I have to be honest, writing that story was exhausting for me. As I wrote it, new things emerged from the conversations that I had forgotten. As I typed the words that described the situation and was able to look at it from an outsider’s point of view I just wanted to strangle myself and wake her up so she could see what was happening to her and how she was acting. How quickly we go from feeling so strong and in control, to letting someone pummel us into thinking we are the biggest loser who is saying and doing everything wrong. Now, being myself today and watching those scenes in my head, I want to yell at myself in that car, “What are you DOING?! Tell him to fuck off and delete his number! He is an asshole and you are so much better than him and pretty soon wont even remember who he is!” But there was something about him pushing my buttons, and acting uninterested, and casting me as this pathetic girl that instantly made me feel like one. When he told me how insecure I was, it made me feel insecure. Is this was negging is?? You know, there’s that book called The Game that gives guys tips on how to slightly insult a girl so as to take her confidence away and suddenly she feels the need to win their approval. Well, I was definitely negged, and it definitely worked. What an idiot.

Of course now I see it all perfectly. I wouldn’t stand for that shit for five minutes today. I don’t remember one interesting thing the guy said to me. The name dropping?! Bragging about getting a girl’s hotel key?! That smug look on his face when he watched me crumble in front of him?! How did I ignore all of that? I’m not perfect by any means, but I’d put money on the fact that not one of my ex boyfriends would call me crazy. And this dude is walking around with a star next to my name in his mind as the crazy chick.
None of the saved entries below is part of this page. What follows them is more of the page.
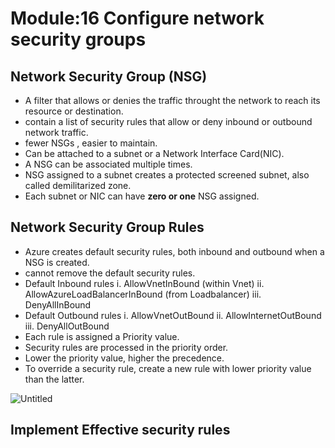 # Module:16 Configure network security groups

## Network Security Group (NSG)

- A filter that allows or denies the traffic throught the network to reach its resource or destination.
- contain a list of security rules that allow or deny inbound or outbound network traffic.
- fewer NSGs , easier to maintain.
- Can be attached to a subnet or a Network Interface Card(NIC).
- A NSG can be associated multiple times.
- NSG assigned to a subnet creates a protected screened subnet, also called demilitarized zone.
- Each subnet or NIC can have __zero or one__ NSG assigned.

## Network Security Group Rules

- Azure creates default security rules, both inbound and outbound when a NSG is created.
- cannot remove the default security rules.
- Default Inbound rules
     i. AllowVnetInBound (within Vnet)
    ii. AllowAzureLoadBalancerInBound (from Loadbalancer)
   iii. DenyAllInBound
- Default Outbound rules
     i. AllowVnetOutBound
    ii. AllowInternetOutBound
   iii. DenyAllOutBound
- Each rule is assigned a Priority value.
- Security rules are processed in the priority order.
- Lower the priority value, higher the precedence.
- To override a security rule, create a new rule with lower priority value than the latter.


![Untitled](https://github.com/anuja2015/AZ-104/assets/16287330/8bc5055d-5a66-4153-bf21-d9d14022da72)

## Implement Effective security rules
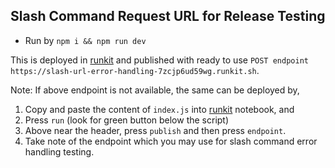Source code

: ## Slash Command Request URL for Release Testing

- Run by `npm i && npm run dev`

This is deployed in [runkit](https://runkit.com/saturnino/slash-url-error-handling) and published with ready to use `POST endpoint https://slash-url-error-handling-7zcjp6ud59wg.runkit.sh`.

Note: If above endpoint is not available, the same can be deployed by,
1) Copy and paste the content of `index.js` into [runkit](https://runkit.com) notebook, and
2) Press `run` (look for green button below the script)
3) Above near the header, press `publish` and then press `endpoint`.
4) Take note of the endpoint which you may use for slash command error handling testing.
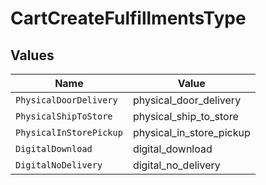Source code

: # CartCreateFulfillmentsType


## Values

| Name                     | Value                    |
| ------------------------ | ------------------------ |
| `PhysicalDoorDelivery`   | physical_door_delivery   |
| `PhysicalShipToStore`    | physical_ship_to_store   |
| `PhysicalInStorePickup`  | physical_in_store_pickup |
| `DigitalDownload`        | digital_download         |
| `DigitalNoDelivery`      | digital_no_delivery      |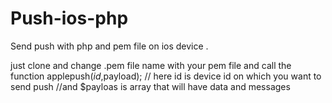# Push-ios-php
Send push with php and pem file on ios device .

just clone and change .pem file name with your pem file and call the function applepush($id,$payload);
// here id is device id on which you want to send push 
//and $payloas is array that will have data and messages 


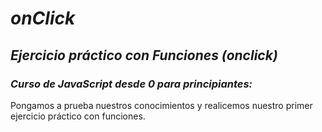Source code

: # **_onClick_**

## **_Ejercicio práctico con Funciones (onclick)_**

### **_Curso de JavaScript desde 0 para principiantes:_**
Pongamos a prueba nuestros conocimientos y realicemos nuestro primer ejercicio práctico con funciones.
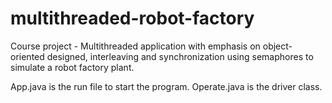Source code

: # multithreaded-robot-factory
Course project - Multithreaded application with emphasis on object-oriented designed, interleaving and synchronization using semaphores to simulate a robot factory plant.

App.java is the run file to start the program.
Operate.java is the driver class.
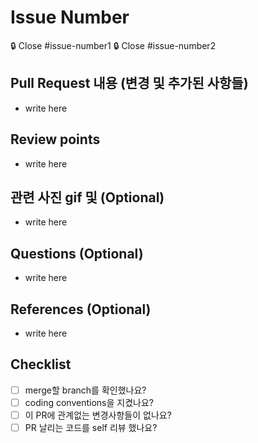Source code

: # Issue Number
🔒 Close #issue-number1
🔒 Close #issue-number2

## Pull Request 내용 (변경 및 추가된 사항들)
- write here

## Review points

- write here

## 관련 사진 gif 및 (Optional)
- write here

## Questions (Optional)

- write here

## References (Optional)

- write here 

## Checklist

- [ ] merge할 branch를 확인했나요?
- [ ] coding conventions을 지켰나요?
- [ ] 이 PR에 관계없는 변경사항들이 없나요?
- [ ] PR 날리는 코드를 self 리뷰 했나요?
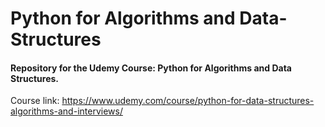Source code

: # Python for Algorithms and Data-Structures
#### Repository for the Udemy Course: Python for Algorithms and Data Structures.


Course link: https://www.udemy.com/course/python-for-data-structures-algorithms-and-interviews/


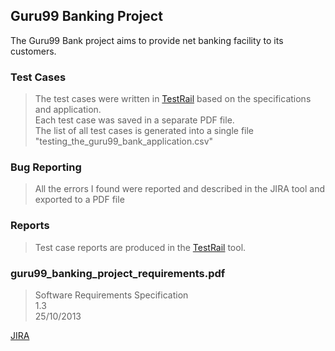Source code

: ## Guru99 Banking Project
The Guru99 Bank project aims to provide net banking facility to its customers.


### Test Cases
> The test cases were written in [TestRail](https://www.gurock.com/testrail/) based on the specifications and application.  <br>
> Each test case was saved in a separate PDF file.  <br>
> The list of all test cases is generated into a single file "testing_the_guru99_bank_application.csv"

### Bug Reporting
> All the errors I found were reported and described in the JIRA tool and exported to a PDF file

### Reports
> Test case reports are produced in the [TestRail](https://www.gurock.com/testrail/) tool.

### guru99_banking_project_requirements.pdf
> Software Requirements Specification <br>
> 1.3 <br>
> 25/10/2013

[JIRA](https://www.atlassian.com/pl/software/jira/)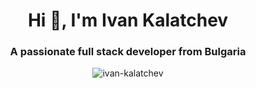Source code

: <h1 align="center">Hi 👋, I'm Ivan Kalatchev </h1>
<h3 align="center">A passionate full stack developer from Bulgaria</span></h3>
<p align="center"><img src="https://komarev.com/ghpvc/?username=ivan-kalatchev&label=Profile%20views&color=0e75b6&style=flat" alt="ivan-kalatchev" /></p>
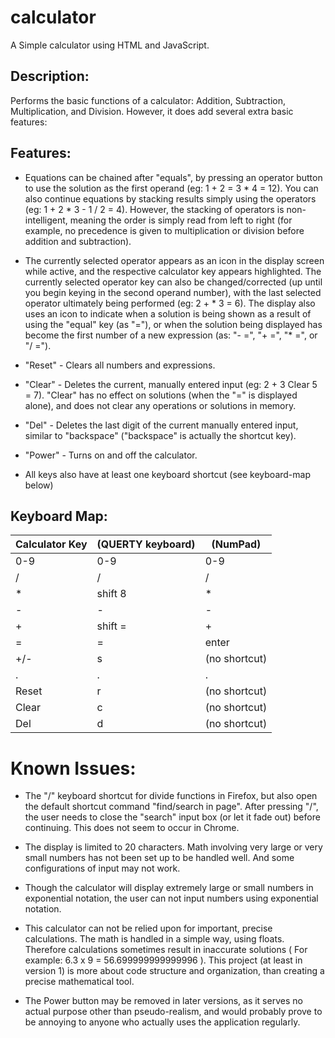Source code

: # calculator

A Simple calculator using HTML and JavaScript.

## Description:

Performs the basic functions of a calculator: Addition, Subtraction, Multiplication, and Division.  However, it does add several extra basic features:

## Features:


* Equations can be chained after "equals", by pressing an operator button to use the solution as the first operand (eg: 1 + 2 = 3 \* 4 = 12).  You can also continue equations by stacking results simply using the operators (eg: 1 + 2 \* 3 - 1 / 2 = 4).  However, the stacking of operators is non-intelligent, meaning the order is simply read from left to right (for example, no precedence is given to multiplication or division before addition and subtraction).

* The currently selected operator appears as an icon in the display screen while active, and the respective calculator key appears highlighted.  The currently selected operator key can also be changed/corrected (up until you begin keying in the second operand number), with the last selected operator ultimately being performed (eg: 2 + \* 3 = 6). The display also uses an icon to indicate when a solution is being shown as a result of using the "equal" key (as "="), or when the solution being displayed has become the first number of a new expression (as: "- =", "+ =", "\* =", or "/ =").

* "Reset" - Clears all numbers and expressions.

* "Clear" - Deletes the current, manually entered input (eg: 2 + 3 Clear 5 = 7). "Clear" has no effect on solutions (when the "=" is displayed alone), and does not clear any operations or solutions in memory.

* "Del" - Deletes the last digit of the current manually entered input, similar to "backspace" ("backspace" is actually the shortcut key).

* "Power" - Turns on and off the calculator.

* All keys also have at least one keyboard shortcut (see keyboard-map below)  


## Keyboard Map:

| Calculator Key    | (QUERTY keyboard) | (NumPad)          |
|-------------------|-------------------|-------------------|
| 0-9               | 0-9               | 0-9               |
| /                 | /                 | /                 |
| *                 | shift 8           | *                 |
| -                 | -                 | -                 |
| +                 | shift =           | +                 |
| =                 | =                 | enter             |
| +/-               | s                 | (no shortcut)     |
| .                 | .                 | .                 |
| Reset             | r                 | (no shortcut)     |
| Clear             | c                 | (no shortcut)     |
| Del               | d                 | (no shortcut)     |


# Known Issues:

* The "/" keyboard shortcut for divide functions in Firefox, but also open the default shortcut command "find/search in page".  After pressing "/", the user needs to close the "search" input box (or let it fade out) before continuing.  This does not seem to occur in Chrome.

* The display is limited to 20 characters.  Math involving very large or very small numbers has not been set up to be handled well.  And some configurations of input may not work.  

* Though the calculator will display extremely large or small numbers in exponential notation, the user can not input numbers using exponential notation.  

* This calculator can not be relied upon for important, precise calculations.  The math is handled in a simple way, using floats. Therefore calculations sometimes result in inaccurate solutions ( For example: 6.3 x 9 = 56.699999999999996 ).  This project (at least in version 1) is more about code structure and organization, than creating a precise mathematical tool.

* The Power button may be removed in later versions, as it serves no actual purpose other than pseudo-realism, and would probably prove to be annoying to anyone who actually uses the application regularly.
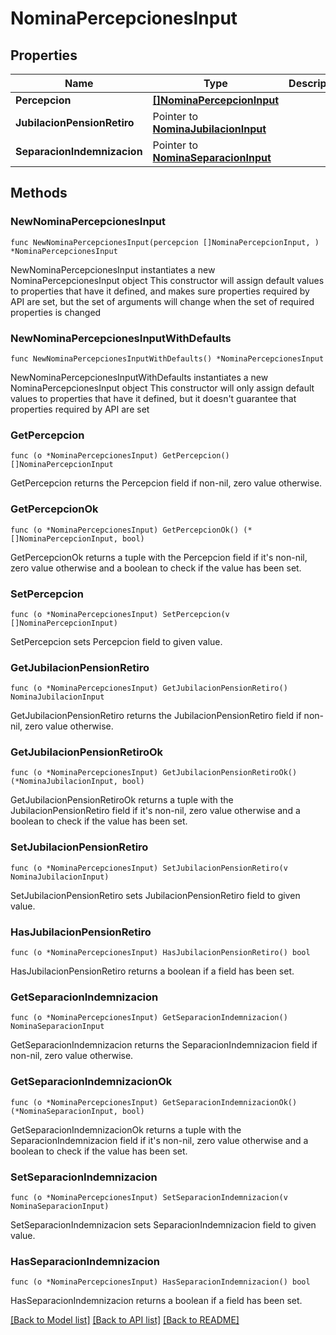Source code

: # NominaPercepcionesInput

## Properties

Name | Type | Description | Notes
------------ | ------------- | ------------- | -------------
**Percepcion** | [**[]NominaPercepcionInput**](NominaPercepcionInput.md) |  | 
**JubilacionPensionRetiro** | Pointer to [**NominaJubilacionInput**](NominaJubilacionInput.md) |  | [optional] 
**SeparacionIndemnizacion** | Pointer to [**NominaSeparacionInput**](NominaSeparacionInput.md) |  | [optional] 

## Methods

### NewNominaPercepcionesInput

`func NewNominaPercepcionesInput(percepcion []NominaPercepcionInput, ) *NominaPercepcionesInput`

NewNominaPercepcionesInput instantiates a new NominaPercepcionesInput object
This constructor will assign default values to properties that have it defined,
and makes sure properties required by API are set, but the set of arguments
will change when the set of required properties is changed

### NewNominaPercepcionesInputWithDefaults

`func NewNominaPercepcionesInputWithDefaults() *NominaPercepcionesInput`

NewNominaPercepcionesInputWithDefaults instantiates a new NominaPercepcionesInput object
This constructor will only assign default values to properties that have it defined,
but it doesn't guarantee that properties required by API are set

### GetPercepcion

`func (o *NominaPercepcionesInput) GetPercepcion() []NominaPercepcionInput`

GetPercepcion returns the Percepcion field if non-nil, zero value otherwise.

### GetPercepcionOk

`func (o *NominaPercepcionesInput) GetPercepcionOk() (*[]NominaPercepcionInput, bool)`

GetPercepcionOk returns a tuple with the Percepcion field if it's non-nil, zero value otherwise
and a boolean to check if the value has been set.

### SetPercepcion

`func (o *NominaPercepcionesInput) SetPercepcion(v []NominaPercepcionInput)`

SetPercepcion sets Percepcion field to given value.


### GetJubilacionPensionRetiro

`func (o *NominaPercepcionesInput) GetJubilacionPensionRetiro() NominaJubilacionInput`

GetJubilacionPensionRetiro returns the JubilacionPensionRetiro field if non-nil, zero value otherwise.

### GetJubilacionPensionRetiroOk

`func (o *NominaPercepcionesInput) GetJubilacionPensionRetiroOk() (*NominaJubilacionInput, bool)`

GetJubilacionPensionRetiroOk returns a tuple with the JubilacionPensionRetiro field if it's non-nil, zero value otherwise
and a boolean to check if the value has been set.

### SetJubilacionPensionRetiro

`func (o *NominaPercepcionesInput) SetJubilacionPensionRetiro(v NominaJubilacionInput)`

SetJubilacionPensionRetiro sets JubilacionPensionRetiro field to given value.

### HasJubilacionPensionRetiro

`func (o *NominaPercepcionesInput) HasJubilacionPensionRetiro() bool`

HasJubilacionPensionRetiro returns a boolean if a field has been set.

### GetSeparacionIndemnizacion

`func (o *NominaPercepcionesInput) GetSeparacionIndemnizacion() NominaSeparacionInput`

GetSeparacionIndemnizacion returns the SeparacionIndemnizacion field if non-nil, zero value otherwise.

### GetSeparacionIndemnizacionOk

`func (o *NominaPercepcionesInput) GetSeparacionIndemnizacionOk() (*NominaSeparacionInput, bool)`

GetSeparacionIndemnizacionOk returns a tuple with the SeparacionIndemnizacion field if it's non-nil, zero value otherwise
and a boolean to check if the value has been set.

### SetSeparacionIndemnizacion

`func (o *NominaPercepcionesInput) SetSeparacionIndemnizacion(v NominaSeparacionInput)`

SetSeparacionIndemnizacion sets SeparacionIndemnizacion field to given value.

### HasSeparacionIndemnizacion

`func (o *NominaPercepcionesInput) HasSeparacionIndemnizacion() bool`

HasSeparacionIndemnizacion returns a boolean if a field has been set.


[[Back to Model list]](../README.md#documentation-for-models) [[Back to API list]](../README.md#documentation-for-api-endpoints) [[Back to README]](../README.md)


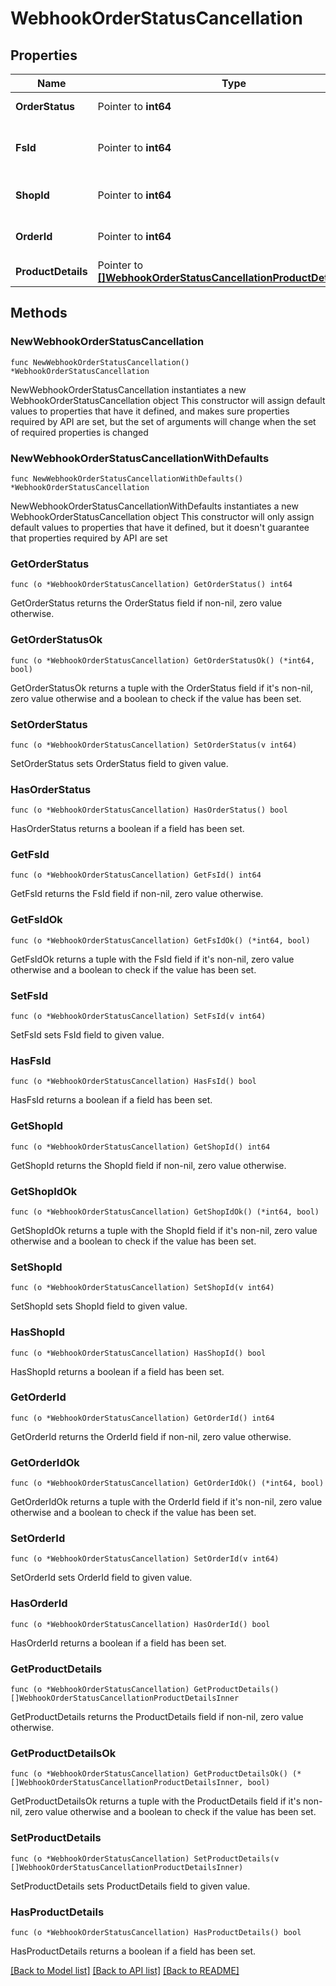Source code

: # WebhookOrderStatusCancellation

## Properties

Name | Type | Description | Notes
------------ | ------------- | ------------- | -------------
**OrderStatus** | Pointer to **int64** | Order Status | [optional] 
**FsId** | Pointer to **int64** | Fulfillment service unique identifier | [optional] 
**ShopId** | Pointer to **int64** | Shop unique identifier | [optional] 
**OrderId** | Pointer to **int64** | Order unique identifier | [optional] 
**ProductDetails** | Pointer to [**[]WebhookOrderStatusCancellationProductDetailsInner**](WebhookOrderStatusCancellationProductDetailsInner.md) | List of products | [optional] 

## Methods

### NewWebhookOrderStatusCancellation

`func NewWebhookOrderStatusCancellation() *WebhookOrderStatusCancellation`

NewWebhookOrderStatusCancellation instantiates a new WebhookOrderStatusCancellation object
This constructor will assign default values to properties that have it defined,
and makes sure properties required by API are set, but the set of arguments
will change when the set of required properties is changed

### NewWebhookOrderStatusCancellationWithDefaults

`func NewWebhookOrderStatusCancellationWithDefaults() *WebhookOrderStatusCancellation`

NewWebhookOrderStatusCancellationWithDefaults instantiates a new WebhookOrderStatusCancellation object
This constructor will only assign default values to properties that have it defined,
but it doesn't guarantee that properties required by API are set

### GetOrderStatus

`func (o *WebhookOrderStatusCancellation) GetOrderStatus() int64`

GetOrderStatus returns the OrderStatus field if non-nil, zero value otherwise.

### GetOrderStatusOk

`func (o *WebhookOrderStatusCancellation) GetOrderStatusOk() (*int64, bool)`

GetOrderStatusOk returns a tuple with the OrderStatus field if it's non-nil, zero value otherwise
and a boolean to check if the value has been set.

### SetOrderStatus

`func (o *WebhookOrderStatusCancellation) SetOrderStatus(v int64)`

SetOrderStatus sets OrderStatus field to given value.

### HasOrderStatus

`func (o *WebhookOrderStatusCancellation) HasOrderStatus() bool`

HasOrderStatus returns a boolean if a field has been set.

### GetFsId

`func (o *WebhookOrderStatusCancellation) GetFsId() int64`

GetFsId returns the FsId field if non-nil, zero value otherwise.

### GetFsIdOk

`func (o *WebhookOrderStatusCancellation) GetFsIdOk() (*int64, bool)`

GetFsIdOk returns a tuple with the FsId field if it's non-nil, zero value otherwise
and a boolean to check if the value has been set.

### SetFsId

`func (o *WebhookOrderStatusCancellation) SetFsId(v int64)`

SetFsId sets FsId field to given value.

### HasFsId

`func (o *WebhookOrderStatusCancellation) HasFsId() bool`

HasFsId returns a boolean if a field has been set.

### GetShopId

`func (o *WebhookOrderStatusCancellation) GetShopId() int64`

GetShopId returns the ShopId field if non-nil, zero value otherwise.

### GetShopIdOk

`func (o *WebhookOrderStatusCancellation) GetShopIdOk() (*int64, bool)`

GetShopIdOk returns a tuple with the ShopId field if it's non-nil, zero value otherwise
and a boolean to check if the value has been set.

### SetShopId

`func (o *WebhookOrderStatusCancellation) SetShopId(v int64)`

SetShopId sets ShopId field to given value.

### HasShopId

`func (o *WebhookOrderStatusCancellation) HasShopId() bool`

HasShopId returns a boolean if a field has been set.

### GetOrderId

`func (o *WebhookOrderStatusCancellation) GetOrderId() int64`

GetOrderId returns the OrderId field if non-nil, zero value otherwise.

### GetOrderIdOk

`func (o *WebhookOrderStatusCancellation) GetOrderIdOk() (*int64, bool)`

GetOrderIdOk returns a tuple with the OrderId field if it's non-nil, zero value otherwise
and a boolean to check if the value has been set.

### SetOrderId

`func (o *WebhookOrderStatusCancellation) SetOrderId(v int64)`

SetOrderId sets OrderId field to given value.

### HasOrderId

`func (o *WebhookOrderStatusCancellation) HasOrderId() bool`

HasOrderId returns a boolean if a field has been set.

### GetProductDetails

`func (o *WebhookOrderStatusCancellation) GetProductDetails() []WebhookOrderStatusCancellationProductDetailsInner`

GetProductDetails returns the ProductDetails field if non-nil, zero value otherwise.

### GetProductDetailsOk

`func (o *WebhookOrderStatusCancellation) GetProductDetailsOk() (*[]WebhookOrderStatusCancellationProductDetailsInner, bool)`

GetProductDetailsOk returns a tuple with the ProductDetails field if it's non-nil, zero value otherwise
and a boolean to check if the value has been set.

### SetProductDetails

`func (o *WebhookOrderStatusCancellation) SetProductDetails(v []WebhookOrderStatusCancellationProductDetailsInner)`

SetProductDetails sets ProductDetails field to given value.

### HasProductDetails

`func (o *WebhookOrderStatusCancellation) HasProductDetails() bool`

HasProductDetails returns a boolean if a field has been set.


[[Back to Model list]](../README.md#documentation-for-models) [[Back to API list]](../README.md#documentation-for-api-endpoints) [[Back to README]](../README.md)


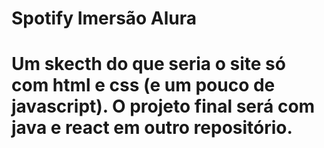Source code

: ﻿# Spotify Imersão Alura
# Um skecth do que seria o site só com html e css (e um pouco de javascript). O projeto final será com java e react em outro repositório.
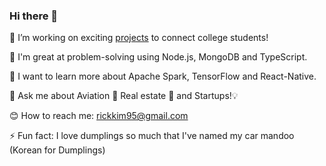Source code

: ### Hi there 👋


🔭 I’m working on exciting [projects](popsocial.app) to connect college students! 

🧠 I'm great at problem-solving using Node.js, MongoDB and TypeScript. 

🌱 I want to learn more about Apache Spark, TensorFlow and React-Native. 

💬 Ask me about Aviation 🛫 Real estate 🏡 and Startups!💡 

😊 How to reach me: [rickkim95@gmail.com](rickkim95@gmail.com)

⚡ Fun fact: I love dumplings so much that I've named my car mandoo (Korean for Dumplings)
Well, I got over him really easily, even though I couldn’t shake the awful experience. Actually that night when I went to my friend’s birthday, there was a guy there who had noticed me and taken a liking, unbeknownst to me. He pursued me for days after the party and I finally relented even though I figured If I hadn’t noticed him, there was probably a reason for that. Turns out he was a billionaire prince who lived in Paris and we ended up dating for six months. I got to see Paris in the fall and what first class international looks like. And it looks good. Everything happens for a reason.